第2話 仕事

 入学式は無事に終わり、その後のホームルームもすぐ終わった。教室で青葉が口を開くことは、ほぼなかった。

 そうして一目散に教室を出て、スマホに連絡があることに気づく。相手は紅葉。

 書いてあったのは、お店の場所。ここから少し歩いたところにあるファミレスだ。わざわざ外に出て、ファミレスで昼食を済ませる気だろうか。珍しい。

 一言返信した後、急ぎ足でそこに向かう。真っすぐに、すぐ来て欲しいと言われたから。

 ちょうど中学と高校を繋いだ道すがらにあるファミレスだったので、中学に迎えに行く前に、ファミレスに向かう。

 向かったんだが・。

「あれ、早かったね、お兄ちゃん」

「なんで先にいるんだよ」

 そこにはすでに柚華がいた。パスタとジュースで先に食事をしている。

「聞いてよ、お兄ちゃん。紅葉さん私の入学式に来てくれたんだよ!」

 紅葉がそんなことを。
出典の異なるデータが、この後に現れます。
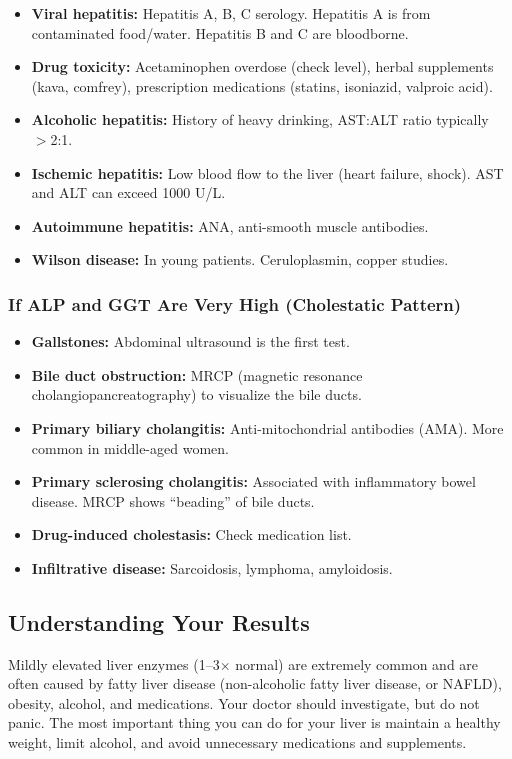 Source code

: \begin{itemize}
    \item \textbf{Viral hepatitis:} Hepatitis A, B, C serology. Hepatitis A is from contaminated food/water. Hepatitis B and C are bloodborne.
    \item \textbf{Drug toxicity:} Acetaminophen overdose (check level), herbal supplements (kava, comfrey), prescription medications (statins, isoniazid, valproic acid).
    \item \textbf{Alcoholic hepatitis:} History of heavy drinking, AST:ALT ratio typically $>$2:1.
    \item \textbf{Ischemic hepatitis:} Low blood flow to the liver (heart failure, shock). AST and ALT can exceed 1000 U/L.
    \item \textbf{Autoimmune hepatitis:} ANA, anti-smooth muscle antibodies.
    \item \textbf{Wilson disease:} In young patients. Ceruloplasmin, copper studies.
\end{itemize}

\subsubsection{If ALP and GGT Are Very High (Cholestatic Pattern)}

\begin{itemize}
    \item \textbf{Gallstones:} Abdominal ultrasound is the first test.
    \item \textbf{Bile duct obstruction:} MRCP (magnetic resonance cholangiopancreatography) to visualize the bile ducts.
    \item \textbf{Primary biliary cholangitis:} Anti-mitochondrial antibodies (AMA). More common in middle-aged women.
    \item \textbf{Primary sclerosing cholangitis:} Associated with inflammatory bowel disease. MRCP shows ``beading'' of bile ducts.
    \item \textbf{Drug-induced cholestasis:} Check medication list.
    \item \textbf{Infiltrative disease:} Sarcoidosis, lymphoma, amyloidosis.
\end{itemize}

\subsection{Understanding Your Results}

Mildly elevated liver enzymes (1--3$\times$ normal) are extremely common and are often caused by fatty liver disease (non-alcoholic fatty liver disease, or NAFLD), obesity, alcohol, and medications. Your doctor should investigate, but do not panic. The most important thing you can do for your liver is maintain a healthy weight, limit alcohol, and avoid unnecessary medications and supplements.

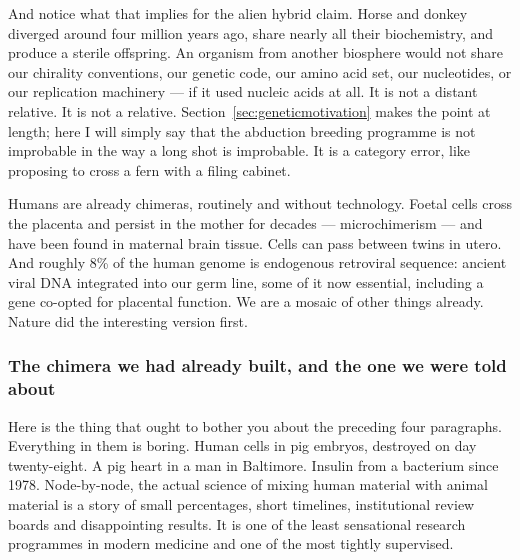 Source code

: And notice what that implies for the alien hybrid claim. Horse and donkey diverged around four
million years ago, share nearly all their biochemistry, and produce a sterile offspring.
An organism from another biosphere would not share our chirality conventions, our genetic code,
our amino acid set, our nucleotides, or our replication machinery --- if it used nucleic acids at
all. It is not a distant relative. It is not a relative. Section~\ref{sec:geneticmotivation} makes the point at length;
here I will simply say that the abduction breeding programme is not improbable in the way a long
shot is improbable. It is a category error, like proposing to cross a fern with a filing cabinet.

\begin{funfact}
Humans are already chimeras, routinely and without technology. Foetal cells cross the placenta and
persist in the mother for decades --- microchimerism --- and have been found in maternal brain
tissue. Cells can pass between twins in utero. And roughly 8\% of the human genome is
endogenous retroviral sequence: ancient viral DNA integrated into our germ line, some of it now
essential, including a gene co-opted for placental function. We are a mosaic of other things
already. Nature did the interesting version first.
\end{funfact}

\Needspace*{0.40\textheight}
\subsubsection*{The chimera we had already built, and the one we were told about}

Here is the thing that ought to bother you about the preceding four paragraphs. Everything in them
is boring. Human cells in pig embryos, destroyed on day twenty-eight. A pig heart in a man in
Baltimore. Insulin from a bacterium since 1978. Node-by-node, the actual science of mixing human
material with animal material is a story of small percentages, short timelines, institutional
review boards and disappointing results. It is one of the least sensational research programmes in
modern medicine and one of the most tightly supervised.

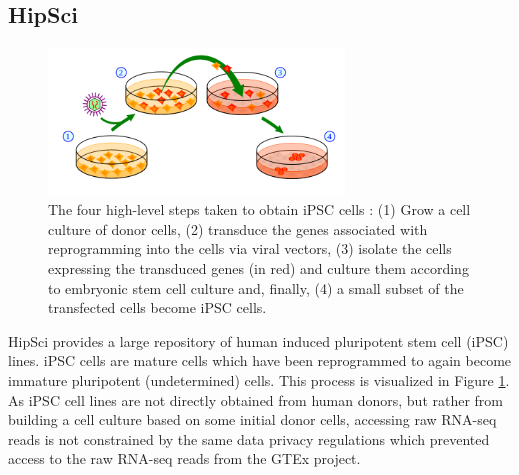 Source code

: \subsection{HipSci} \label{subsec:hipsci}
\begin{figure}
	\centering\includegraphics[width=0.7\textwidth]{../visualizations/ch4-methods/ipscprocess.png} 
	\caption[test.]{
		The four high-level steps taken to obtain iPSC cells \cite{img:ipscprocess}:
		(1) Grow a cell culture of donor cells, (2) transduce the genes associated with reprogramming into the cells via viral vectors, (3) isolate the cells expressing the transduced genes (in red) and culture them according to embryonic stem cell culture and, finally, (4) a small subset of the transfected cells become iPSC cells.
	}
	\label{fig:ipscprocess}
\end{figure}

HipSci provides a large repository of human induced pluripotent stem cell (iPSC) lines. iPSC cells are mature cells which have been reprogrammed to again become immature pluripotent (undetermined) cells. This process is visualized in Figure \ref{fig:ipscprocess}. As iPSC cell lines are not directly obtained from human donors, but rather from building a cell culture based on some initial donor cells, accessing raw RNA-seq reads is not constrained by the same data privacy regulations which prevented access to the raw RNA-seq reads from the GTEx project.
締め切りはもう済んだのか。いや、ほったらかしてる可能性の方が高い。

「で、その紅葉さんは?」

「紅葉さんさっき帰っちゃったよ。電話が来て、顔が青くなってた」

「青く、ねえ」

 やっぱりほったらかしていたか。大方、編集から連絡があって、急いで仕上げに行ったんだろう。
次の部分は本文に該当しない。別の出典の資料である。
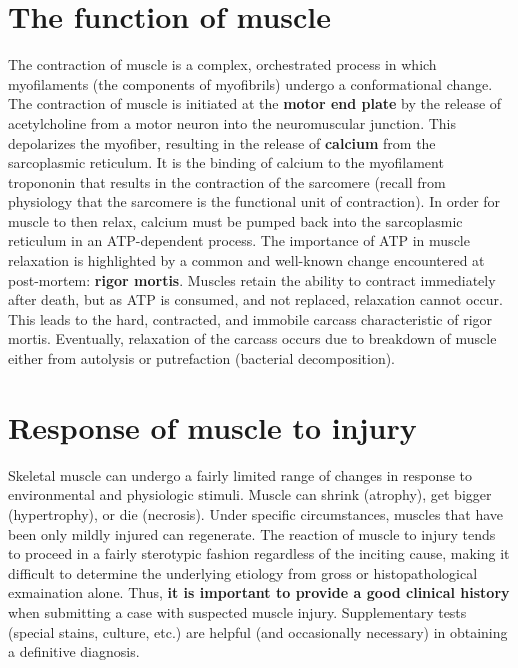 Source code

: \documentclass[openany]{book}
\begin{document}
\section{The function of muscle}\label{the-function-of-muscle}

The contraction of muscle is a complex, orchestrated process in which
myofilaments (the components of myofibrils) undergo a conformational
change. The contraction of muscle is initiated at the \textbf{motor end
plate} by the release of acetylcholine from a motor neuron into the
neuromuscular junction. This depolarizes the myofiber, resulting in the
release of \textbf{calcium} from the sarcoplasmic reticulum. It is the
binding of calcium to the myofilament tropononin that results in the
contraction of the sarcomere (recall from physiology that the sarcomere
is the functional unit of contraction). In order for muscle to then
relax, calcium must be pumped back into the sarcoplasmic reticulum in an
ATP-dependent process. The importance of ATP in muscle relaxation is
highlighted by a common and well-known change encountered at
post-mortem: \textbf{rigor mortis}. Muscles retain the ability to
contract immediately after death, but as ATP is consumed, and not
replaced, relaxation cannot occur. This leads to the hard, contracted,
and immobile carcass characteristic of rigor mortis. Eventually,
relaxation of the carcass occurs due to breakdown of muscle either from
autolysis or putrefaction (bacterial decomposition).

\section{Response of muscle to
injury}\label{response-of-muscle-to-injury}

Skeletal muscle can undergo a fairly limited range of changes in
response to environmental and physiologic stimuli. Muscle can shrink
(atrophy), get bigger (hypertrophy), or die (necrosis). Under specific
circumstances, muscles that have been only mildly injured can
regenerate. The reaction of muscle to injury tends to proceed in a
fairly sterotypic fashion regardless of the inciting cause, making it
difficult to determine the underlying etiology from gross or
histopathological exmaination alone. Thus, \textbf{it is important to
provide a good clinical history} when submitting a case with suspected
muscle injury. Supplementary tests (special stains, culture, etc.) are
helpful (and occasionally necessary) in obtaining a definitive
diagnosis.
\end{document}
 そんな中、柚華の入学式に出てくれたのか。仕事に不真面目なのは変わらないけど、やっぱり紅葉だ。

「それ、食べていいって言ってたよ」

「食べかけじゃん」

「嫌?」

「・・・・・・・いや、別に」

 柚華の正面、食べかけの食器の前に座る。メニューはドリアだ。

 手は付けてあっても、ほとんど食べれていない。まだ温かいし、変なところですれ違っちゃったようだ。

 チーズ入りのドリアを一口。普通に美味しい。

「中学校どうだった?」

「んー、なんかすごい成長した気分」

「制服だしな」

 それだけで、確かに大人になった気分になる。俺も学ランからブレザーになったから、少し新鮮だ。ネクタイ上手く絞められてるか心配だけど。

「お兄ちゃんは?」

「・・・・・・・普通だな」

「どうせ、誰とも一言も話さなかったんじゃないの?」

「鋭いな」

「やっぱり」

 初日なんてみんなそんなものだと思う。初対面の人と話すのは緊張するし、簡単な事でもない。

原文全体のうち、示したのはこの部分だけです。